The second such track was Rearranged.  Never mind that it was sort of quiet, laid-back, and a relationship song to boot, it was so deliciously sad, so eager to introduce me to a knot in my chest that I couldn't get enough.  The bridge was where it all went down, and since I didn't have the lyrics, I even misheard a line that got to me: "You think that everybody is a saint / I don't think that anybody is like you." Of course, context makes the actual line, "...that everybody is the same" fall into place, but in my head, the lines made perfect sense in isolation.

Within the context of the song, they made even greater sense.  I thought it was sung by a sinner, a monster that I perceived myself to be for the longest time - he had encountered a saint, someone whom had seen him, and accepted him as he was.  But he couldn't take that, he couldn't handle it.  The goodness, it was too much for him, so he rejected it, he said no.  Interesting that even then I thought misery was sometimes too comfortable to give up, and acceptance so alien that it would be unbearable.  I would shed this thought later in my life, but it took a lot to realize it fully.

What makes Significant Other fall short of being perfect is that there are feel-good songs in the album that both disrupt the flow* and serve no purpose.  Those were Just Like This, 9 Teen 90 Nine and Show Me What You Got.  Amidst hard-hitting hits like Trust? or No Sex or even the brainless, mind-numbing but undoubtedly fun Break Stuff* (which also had an anime AMV), these songs had no place and felt like they belonged to the scrap heap, perhaps to be released in a rarities compilation at a later date.  They don't hit as hard, they don't carry the mood, they're just sort of... there.  Softer and somehow seeming more radio-friendly, these bring the album down.

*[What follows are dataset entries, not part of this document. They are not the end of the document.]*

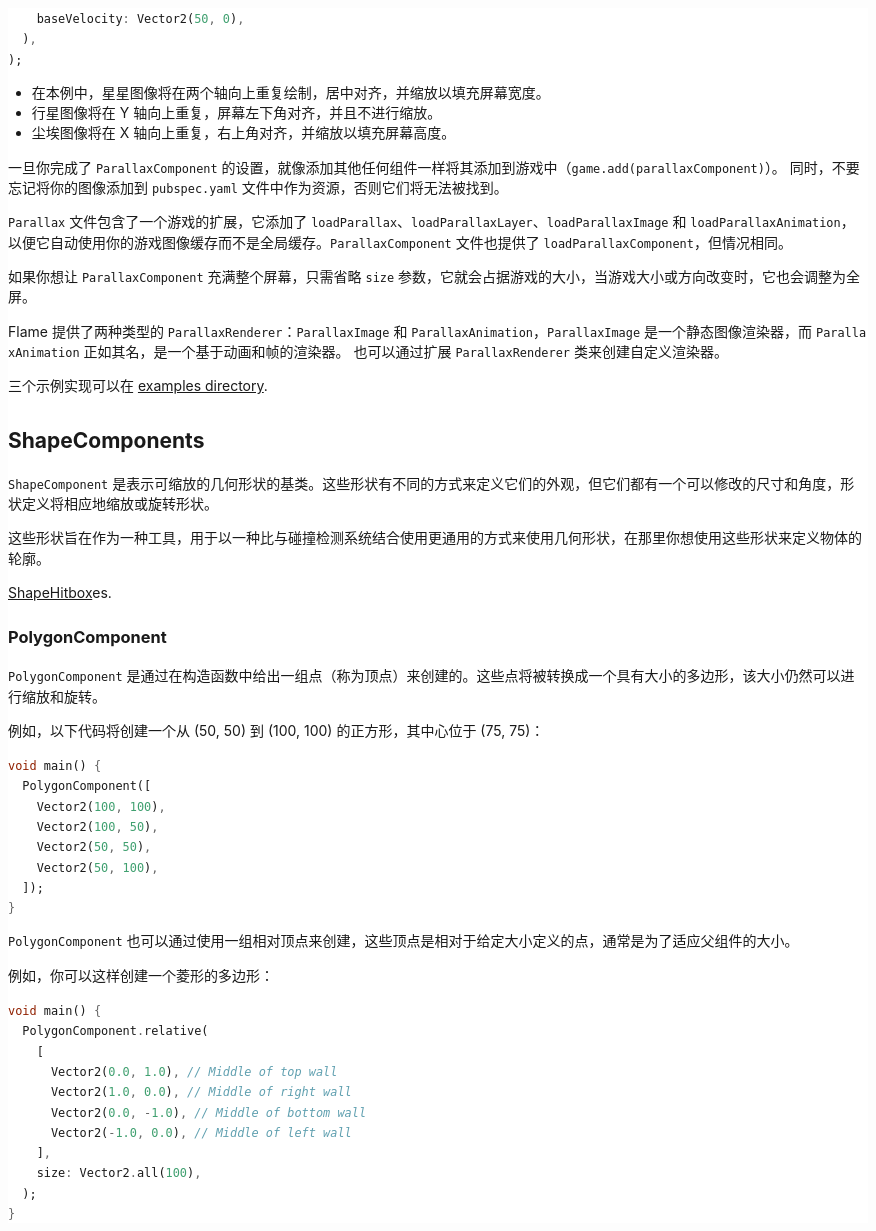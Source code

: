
 ```dart
    baseVelocity: Vector2(50, 0),
  ),
);
```

- 在本例中，星星图像将在两个轴向上重复绘制，居中对齐，并缩放以填充屏幕宽度。
- 行星图像将在 Y 轴向上重复，屏幕左下角对齐，并且不进行缩放。
- 尘埃图像将在 X 轴向上重复，右上角对齐，并缩放以填充屏幕高度。

一旦你完成了 `ParallaxComponent` 的设置，就像添加其他任何组件一样将其添加到游戏中（`game.add(parallaxComponent)`）。
同时，不要忘记将你的图像添加到 `pubspec.yaml` 文件中作为资源，否则它们将无法被找到。

`Parallax` 文件包含了一个游戏的扩展，它添加了 `loadParallax`、`loadParallaxLayer`、`loadParallaxImage` 和 `loadParallaxAnimation`，以便它自动使用你的游戏图像缓存而不是全局缓存。`ParallaxComponent` 文件也提供了 `loadParallaxComponent`，但情况相同。

如果你想让 `ParallaxComponent` 充满整个屏幕，只需省略 `size` 参数，它就会占据游戏的大小，当游戏大小或方向改变时，它也会调整为全屏。

Flame 提供了两种类型的 `ParallaxRenderer`：`ParallaxImage` 和 `ParallaxAnimation`，`ParallaxImage` 是一个静态图像渲染器，而 `ParallaxAnimation` 正如其名，是一个基于动画和帧的渲染器。
也可以通过扩展 `ParallaxRenderer` 类来创建自定义渲染器。

三个示例实现可以在
[examples directory](https://github.com/flame-engine/flame/tree/main/examples/lib/stories/parallax).


## ShapeComponents

`ShapeComponent` 是表示可缩放的几何形状的基类。这些形状有不同的方式来定义它们的外观，但它们都有一个可以修改的尺寸和角度，形状定义将相应地缩放或旋转形状。

这些形状旨在作为一种工具，用于以一种比与碰撞检测系统结合使用更通用的方式来使用几何形状，在那里你想使用这些形状来定义物体的轮廓。

[ShapeHitbox](collision_detection.md#shapehitbox)es.


### PolygonComponent

`PolygonComponent` 是通过在构造函数中给出一组点（称为顶点）来创建的。这些点将被转换成一个具有大小的多边形，该大小仍然可以进行缩放和旋转。

例如，以下代码将创建一个从 (50, 50) 到 (100, 100) 的正方形，其中心位于 (75, 75)：

```dart
void main() {
  PolygonComponent([
    Vector2(100, 100),
    Vector2(100, 50),
    Vector2(50, 50),
    Vector2(50, 100),
  ]);
}
```

`PolygonComponent` 也可以通过使用一组相对顶点来创建，这些顶点是相对于给定大小定义的点，通常是为了适应父组件的大小。

例如，你可以这样创建一个菱形的多边形：

```dart
void main() {
  PolygonComponent.relative(
    [
      Vector2(0.0, 1.0), // Middle of top wall
      Vector2(1.0, 0.0), // Middle of right wall
      Vector2(0.0, -1.0), // Middle of bottom wall
      Vector2(-1.0, 0.0), // Middle of left wall
    ],
    size: Vector2.all(100),
  );
}
```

But despite its flaws, and despite how dated it might seem, Significant Other is a 2000 Brigader that is still enjoyable and fun.  Limp Bizkit would veer towards a weird direction in later years, never quite capturing the spark they had with their first two releases, but they would leave behind an interesting legacy.

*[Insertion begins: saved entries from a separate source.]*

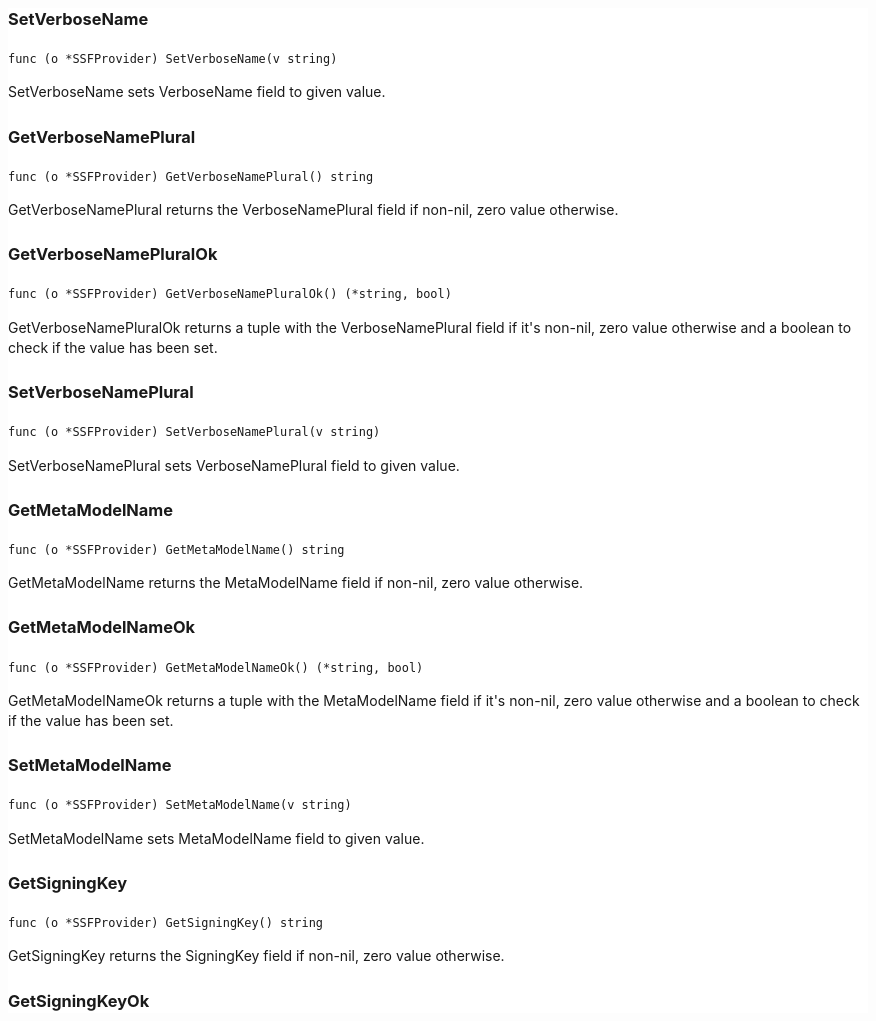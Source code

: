 ### SetVerboseName

`func (o *SSFProvider) SetVerboseName(v string)`

SetVerboseName sets VerboseName field to given value.


### GetVerboseNamePlural

`func (o *SSFProvider) GetVerboseNamePlural() string`

GetVerboseNamePlural returns the VerboseNamePlural field if non-nil, zero value otherwise.

### GetVerboseNamePluralOk

`func (o *SSFProvider) GetVerboseNamePluralOk() (*string, bool)`

GetVerboseNamePluralOk returns a tuple with the VerboseNamePlural field if it's non-nil, zero value otherwise
and a boolean to check if the value has been set.

### SetVerboseNamePlural

`func (o *SSFProvider) SetVerboseNamePlural(v string)`

SetVerboseNamePlural sets VerboseNamePlural field to given value.


### GetMetaModelName

`func (o *SSFProvider) GetMetaModelName() string`

GetMetaModelName returns the MetaModelName field if non-nil, zero value otherwise.

### GetMetaModelNameOk

`func (o *SSFProvider) GetMetaModelNameOk() (*string, bool)`

GetMetaModelNameOk returns a tuple with the MetaModelName field if it's non-nil, zero value otherwise
and a boolean to check if the value has been set.

### SetMetaModelName

`func (o *SSFProvider) SetMetaModelName(v string)`

SetMetaModelName sets MetaModelName field to given value.


### GetSigningKey

`func (o *SSFProvider) GetSigningKey() string`

GetSigningKey returns the SigningKey field if non-nil, zero value otherwise.

### GetSigningKeyOk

The other tangent in the 2000 Brigade belonged to my favourite rapper, and for different reasons, obviously.

*Footnotes: 1- An album's flow was something I was beginning to grasp - that it had to go from song to song without odd ones out, or moments that would be breaks from the album's otherwise cohesive structure.
2- Break Stuff's video, along with many others, was parodied by Bowling for Soup in their video for Girl All the Bad Guys Want (off of Drunk Enough to Dance, 2002.) In the video, however, unexpectedly, Slipknot shows up, bottles the Fred Drust and then proceeds to stomp on him.  The video itself is hilarious, by the way.